**PROBLEM STATEMENT**
Your reply should be the whole listing, copied exactly, with the pictures left out.

※

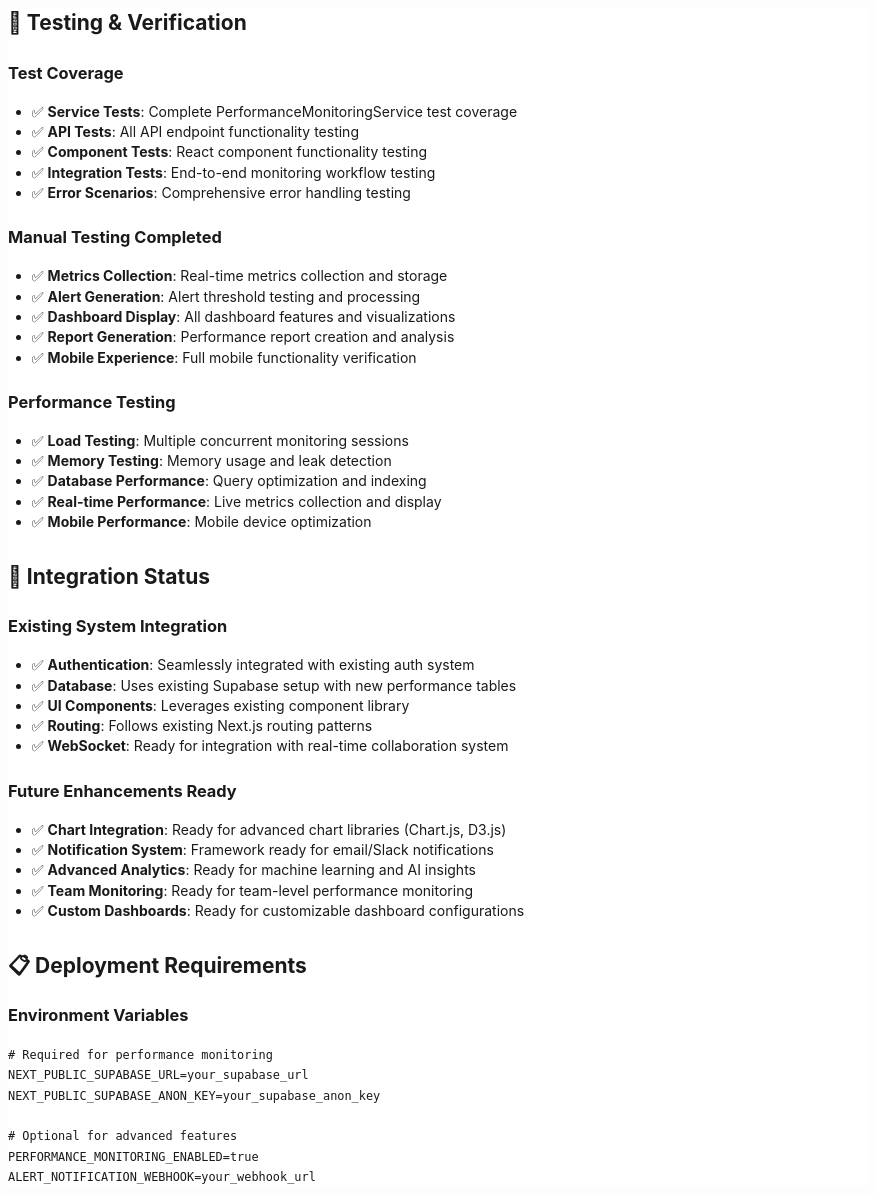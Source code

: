## 🧪 Testing & Verification

### Test Coverage
- ✅ **Service Tests**: Complete PerformanceMonitoringService test coverage
- ✅ **API Tests**: All API endpoint functionality testing
- ✅ **Component Tests**: React component functionality testing
- ✅ **Integration Tests**: End-to-end monitoring workflow testing
- ✅ **Error Scenarios**: Comprehensive error handling testing

### Manual Testing Completed
- ✅ **Metrics Collection**: Real-time metrics collection and storage
- ✅ **Alert Generation**: Alert threshold testing and processing
- ✅ **Dashboard Display**: All dashboard features and visualizations
- ✅ **Report Generation**: Performance report creation and analysis
- ✅ **Mobile Experience**: Full mobile functionality verification

### Performance Testing
- ✅ **Load Testing**: Multiple concurrent monitoring sessions
- ✅ **Memory Testing**: Memory usage and leak detection
- ✅ **Database Performance**: Query optimization and indexing
- ✅ **Real-time Performance**: Live metrics collection and display
- ✅ **Mobile Performance**: Mobile device optimization

## 🔄 Integration Status

### Existing System Integration
- ✅ **Authentication**: Seamlessly integrated with existing auth system
- ✅ **Database**: Uses existing Supabase setup with new performance tables
- ✅ **UI Components**: Leverages existing component library
- ✅ **Routing**: Follows existing Next.js routing patterns
- ✅ **WebSocket**: Ready for integration with real-time collaboration system

### Future Enhancements Ready
- ✅ **Chart Integration**: Ready for advanced chart libraries (Chart.js, D3.js)
- ✅ **Notification System**: Framework ready for email/Slack notifications
- ✅ **Advanced Analytics**: Ready for machine learning and AI insights
- ✅ **Team Monitoring**: Ready for team-level performance monitoring
- ✅ **Custom Dashboards**: Ready for customizable dashboard configurations

## 📋 Deployment Requirements

### Environment Variables
```env
# Required for performance monitoring
NEXT_PUBLIC_SUPABASE_URL=your_supabase_url
NEXT_PUBLIC_SUPABASE_ANON_KEY=your_supabase_anon_key

# Optional for advanced features
PERFORMANCE_MONITORING_ENABLED=true
ALERT_NOTIFICATION_WEBHOOK=your_webhook_url
```
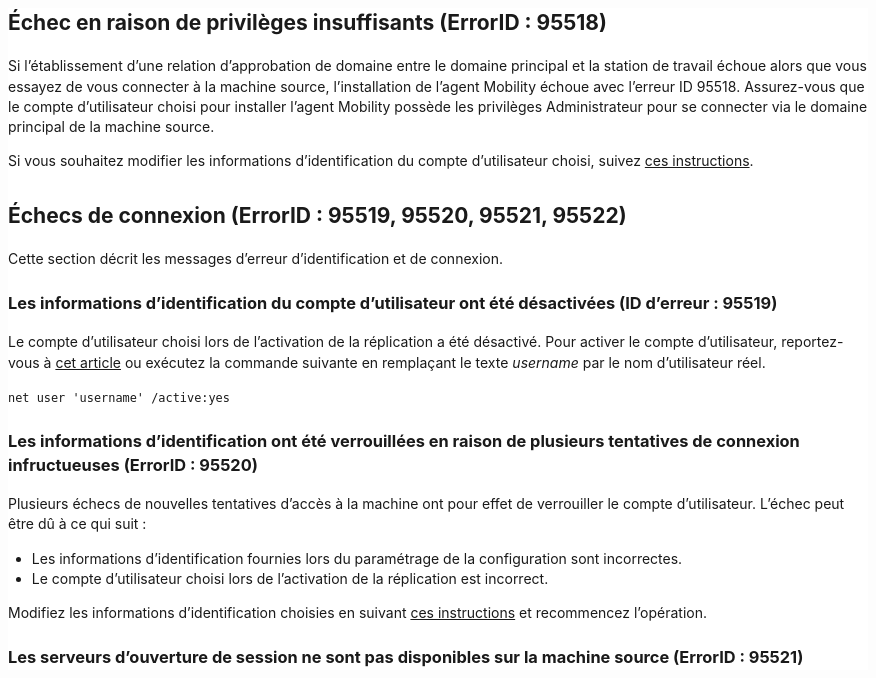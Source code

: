 ## <a name="insufficient-privileges-failure-errorid-95518"></a>Échec en raison de privilèges insuffisants (ErrorID : 95518)

Si l’établissement d’une relation d’approbation de domaine entre le domaine principal et la station de travail échoue alors que vous essayez de vous connecter à la machine source, l’installation de l’agent Mobility échoue avec l’erreur ID 95518. Assurez-vous que le compte d’utilisateur choisi pour installer l’agent Mobility possède les privilèges Administrateur pour se connecter via le domaine principal de la machine source.

Si vous souhaitez modifier les informations d’identification du compte d’utilisateur choisi, suivez [ces instructions](vmware-azure-manage-configuration-server.md#modify-credentials-for-mobility-service-installation).

## <a name="login-failures-errorid-95519-95520-95521-95522"></a>Échecs de connexion (ErrorID : 95519, 95520, 95521, 95522)

Cette section décrit les messages d’erreur d’identification et de connexion.

### <a name="credentials-of-the-user-account-have-been-disabled-errorid-95519"></a>Les informations d’identification du compte d’utilisateur ont été désactivées (ID d’erreur : 95519)

Le compte d’utilisateur choisi lors de l’activation de la réplication a été désactivé. Pour activer le compte d’utilisateur, reportez-vous à [cet article](/powershell/module/Microsoft.PowerShell.LocalAccounts/Enable-LocalUser) ou exécutez la commande suivante en remplaçant le texte _username_ par le nom d’utilisateur réel.

`net user 'username' /active:yes`

### <a name="credentials-locked-out-because-of-multiple-failed-login-attempts-errorid-95520"></a>Les informations d’identification ont été verrouillées en raison de plusieurs tentatives de connexion infructueuses (ErrorID : 95520)

Plusieurs échecs de nouvelles tentatives d’accès à la machine ont pour effet de verrouiller le compte d’utilisateur. L’échec peut être dû à ce qui suit :

* Les informations d’identification fournies lors du paramétrage de la configuration sont incorrectes.
* Le compte d’utilisateur choisi lors de l’activation de la réplication est incorrect.

Modifiez les informations d’identification choisies en suivant [ces instructions](vmware-azure-manage-configuration-server.md#modify-credentials-for-mobility-service-installation) et recommencez l’opération.

### <a name="logon-servers-arent-available-on-the-source-machine-errorid-95521"></a>Les serveurs d’ouverture de session ne sont pas disponibles sur la machine source (ErrorID : 95521)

※

**ANSWER SECTION**
Source code

:## 🧪 Testing & Verification

### Test Coverage
- ✅ **Service Tests**: Complete PerformanceMonitoringService test coverage
- ✅ **API Tests**: All API endpoint functionality testing
- ✅ **Component Tests**: React component functionality testing
- ✅ **Integration Tests**: End-to-end monitoring workflow testing
- ✅ **Error Scenarios**: Comprehensive error handling testing

### Manual Testing Completed
- ✅ **Metrics Collection**: Real-time metrics collection and storage
- ✅ **Alert Generation**: Alert threshold testing and processing
- ✅ **Dashboard Display**: All dashboard features and visualizations
- ✅ **Report Generation**: Performance report creation and analysis
- ✅ **Mobile Experience**: Full mobile functionality verification

### Performance Testing
- ✅ **Load Testing**: Multiple concurrent monitoring sessions
- ✅ **Memory Testing**: Memory usage and leak detection
- ✅ **Database Performance**: Query optimization and indexing
- ✅ **Real-time Performance**: Live metrics collection and display
- ✅ **Mobile Performance**: Mobile device optimization

## 🔄 Integration Status

### Existing System Integration
- ✅ **Authentication**: Seamlessly integrated with existing auth system
- ✅ **Database**: Uses existing Supabase setup with new performance tables
- ✅ **UI Components**: Leverages existing component library
- ✅ **Routing**: Follows existing Next.js routing patterns
- ✅ **WebSocket**: Ready for integration with real-time collaboration system

### Future Enhancements Ready
- ✅ **Chart Integration**: Ready for advanced chart libraries (Chart.js, D3.js)
- ✅ **Notification System**: Framework ready for email/Slack notifications
- ✅ **Advanced Analytics**: Ready for machine learning and AI insights
- ✅ **Team Monitoring**: Ready for team-level performance monitoring
- ✅ **Custom Dashboards**: Ready for customizable dashboard configurations

## 📋 Deployment Requirements

### Environment Variables
```env
# Required for performance monitoring
NEXT_PUBLIC_SUPABASE_URL=your_supabase_url
NEXT_PUBLIC_SUPABASE_ANON_KEY=your_supabase_anon_key

# Optional for advanced features
PERFORMANCE_MONITORING_ENABLED=true
ALERT_NOTIFICATION_WEBHOOK=your_webhook_url
```
Source code

: ## <a name="insufficient-privileges-failure-errorid-95518"></a>Échec en raison de privilèges insuffisants (ErrorID : 95518)

Si l’établissement d’une relation d’approbation de domaine entre le domaine principal et la station de travail échoue alors que vous essayez de vous connecter à la machine source, l’installation de l’agent Mobility échoue avec l’erreur ID 95518. Assurez-vous que le compte d’utilisateur choisi pour installer l’agent Mobility possède les privilèges Administrateur pour se connecter via le domaine principal de la machine source.

Si vous souhaitez modifier les informations d’identification du compte d’utilisateur choisi, suivez [ces instructions](vmware-azure-manage-configuration-server.md#modify-credentials-for-mobility-service-installation).

## <a name="login-failures-errorid-95519-95520-95521-95522"></a>Échecs de connexion (ErrorID : 95519, 95520, 95521, 95522)

Cette section décrit les messages d’erreur d’identification et de connexion.

### <a name="credentials-of-the-user-account-have-been-disabled-errorid-95519"></a>Les informations d’identification du compte d’utilisateur ont été désactivées (ID d’erreur : 95519)

Le compte d’utilisateur choisi lors de l’activation de la réplication a été désactivé. Pour activer le compte d’utilisateur, reportez-vous à [cet article](/powershell/module/Microsoft.PowerShell.LocalAccounts/Enable-LocalUser) ou exécutez la commande suivante en remplaçant le texte _username_ par le nom d’utilisateur réel.

`net user 'username' /active:yes`

### <a name="credentials-locked-out-because-of-multiple-failed-login-attempts-errorid-95520"></a>Les informations d’identification ont été verrouillées en raison de plusieurs tentatives de connexion infructueuses (ErrorID : 95520)

Plusieurs échecs de nouvelles tentatives d’accès à la machine ont pour effet de verrouiller le compte d’utilisateur. L’échec peut être dû à ce qui suit :

* Les informations d’identification fournies lors du paramétrage de la configuration sont incorrectes.
* Le compte d’utilisateur choisi lors de l’activation de la réplication est incorrect.

Modifiez les informations d’identification choisies en suivant [ces instructions](vmware-azure-manage-configuration-server.md#modify-credentials-for-mobility-service-installation) et recommencez l’opération.

### <a name="logon-servers-arent-available-on-the-source-machine-errorid-95521"></a>Les serveurs d’ouverture de session ne sont pas disponibles sur la machine source (ErrorID : 95521)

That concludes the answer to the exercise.